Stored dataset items
····················

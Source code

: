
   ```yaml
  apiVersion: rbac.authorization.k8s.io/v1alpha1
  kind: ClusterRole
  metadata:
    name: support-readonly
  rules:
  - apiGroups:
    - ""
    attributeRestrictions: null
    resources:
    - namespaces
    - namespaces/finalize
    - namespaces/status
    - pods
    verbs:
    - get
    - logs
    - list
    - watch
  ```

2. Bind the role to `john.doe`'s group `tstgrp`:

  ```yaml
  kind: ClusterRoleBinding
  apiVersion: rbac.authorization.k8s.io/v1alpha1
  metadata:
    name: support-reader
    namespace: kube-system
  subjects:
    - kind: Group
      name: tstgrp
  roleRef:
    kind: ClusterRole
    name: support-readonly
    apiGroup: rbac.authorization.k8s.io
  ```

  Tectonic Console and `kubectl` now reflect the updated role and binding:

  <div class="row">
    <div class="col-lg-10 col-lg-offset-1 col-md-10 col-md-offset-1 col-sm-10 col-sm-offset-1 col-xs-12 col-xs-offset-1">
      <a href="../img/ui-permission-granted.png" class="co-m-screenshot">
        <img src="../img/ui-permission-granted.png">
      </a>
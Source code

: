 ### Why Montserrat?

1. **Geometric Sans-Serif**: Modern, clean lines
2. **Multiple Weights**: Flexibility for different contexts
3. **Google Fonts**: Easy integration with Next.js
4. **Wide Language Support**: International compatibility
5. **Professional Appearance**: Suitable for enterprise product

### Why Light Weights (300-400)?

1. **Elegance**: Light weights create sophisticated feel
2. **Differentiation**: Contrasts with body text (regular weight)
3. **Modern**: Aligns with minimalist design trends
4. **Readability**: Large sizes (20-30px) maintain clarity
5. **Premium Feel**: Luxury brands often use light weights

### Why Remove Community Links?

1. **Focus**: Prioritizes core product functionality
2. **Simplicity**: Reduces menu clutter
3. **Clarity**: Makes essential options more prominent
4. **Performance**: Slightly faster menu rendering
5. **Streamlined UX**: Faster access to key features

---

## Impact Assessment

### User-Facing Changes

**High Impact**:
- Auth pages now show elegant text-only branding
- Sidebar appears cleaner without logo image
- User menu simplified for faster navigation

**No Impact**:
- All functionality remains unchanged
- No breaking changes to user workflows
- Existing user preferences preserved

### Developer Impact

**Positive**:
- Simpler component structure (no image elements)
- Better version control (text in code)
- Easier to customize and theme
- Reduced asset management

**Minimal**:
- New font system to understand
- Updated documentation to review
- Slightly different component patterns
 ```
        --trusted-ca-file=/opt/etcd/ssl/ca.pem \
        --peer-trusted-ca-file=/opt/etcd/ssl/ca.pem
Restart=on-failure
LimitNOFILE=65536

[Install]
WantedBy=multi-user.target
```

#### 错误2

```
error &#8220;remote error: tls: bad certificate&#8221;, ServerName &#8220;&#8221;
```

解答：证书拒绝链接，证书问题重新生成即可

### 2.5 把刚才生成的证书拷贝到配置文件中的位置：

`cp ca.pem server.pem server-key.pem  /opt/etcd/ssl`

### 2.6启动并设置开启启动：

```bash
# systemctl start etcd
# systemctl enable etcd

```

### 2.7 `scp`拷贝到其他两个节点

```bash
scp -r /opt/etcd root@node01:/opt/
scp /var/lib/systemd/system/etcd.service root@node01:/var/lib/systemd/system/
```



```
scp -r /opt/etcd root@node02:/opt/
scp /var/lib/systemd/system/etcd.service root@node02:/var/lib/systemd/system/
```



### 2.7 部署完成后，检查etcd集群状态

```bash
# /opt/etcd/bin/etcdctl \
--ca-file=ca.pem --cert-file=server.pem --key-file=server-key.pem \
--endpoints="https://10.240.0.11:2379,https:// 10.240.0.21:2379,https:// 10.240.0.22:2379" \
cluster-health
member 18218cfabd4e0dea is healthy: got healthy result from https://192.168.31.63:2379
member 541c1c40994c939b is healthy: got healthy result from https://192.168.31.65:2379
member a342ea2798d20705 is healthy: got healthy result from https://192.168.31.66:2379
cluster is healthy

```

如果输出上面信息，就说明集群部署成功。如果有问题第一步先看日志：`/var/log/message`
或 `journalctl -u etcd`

····················

WORK ITEM
Set down precisely the lines above between the line holding "- Easier to customize and theme" and the line holding "### 2.5 把刚才生成的证书拷贝到配置文件中的位置：", inclusive, and nothing beyond them.

EXERCISE ANSWER
- Easier to customize and theme
- Reduced asset management

**Minimal**:
- New font system to understand
- Updated documentation to review
- Slightly different component patterns
 ```
        --trusted-ca-file=/opt/etcd/ssl/ca.pem \
        --peer-trusted-ca-file=/opt/etcd/ssl/ca.pem
Restart=on-failure
LimitNOFILE=65536

[Install]
WantedBy=multi-user.target
```

#### 错误2

```
error &#8220;remote error: tls: bad certificate&#8221;, ServerName &#8220;&#8221;
```

解答：证书拒绝链接，证书问题重新生成即可

### 2.5 把刚才生成的证书拷贝到配置文件中的位置：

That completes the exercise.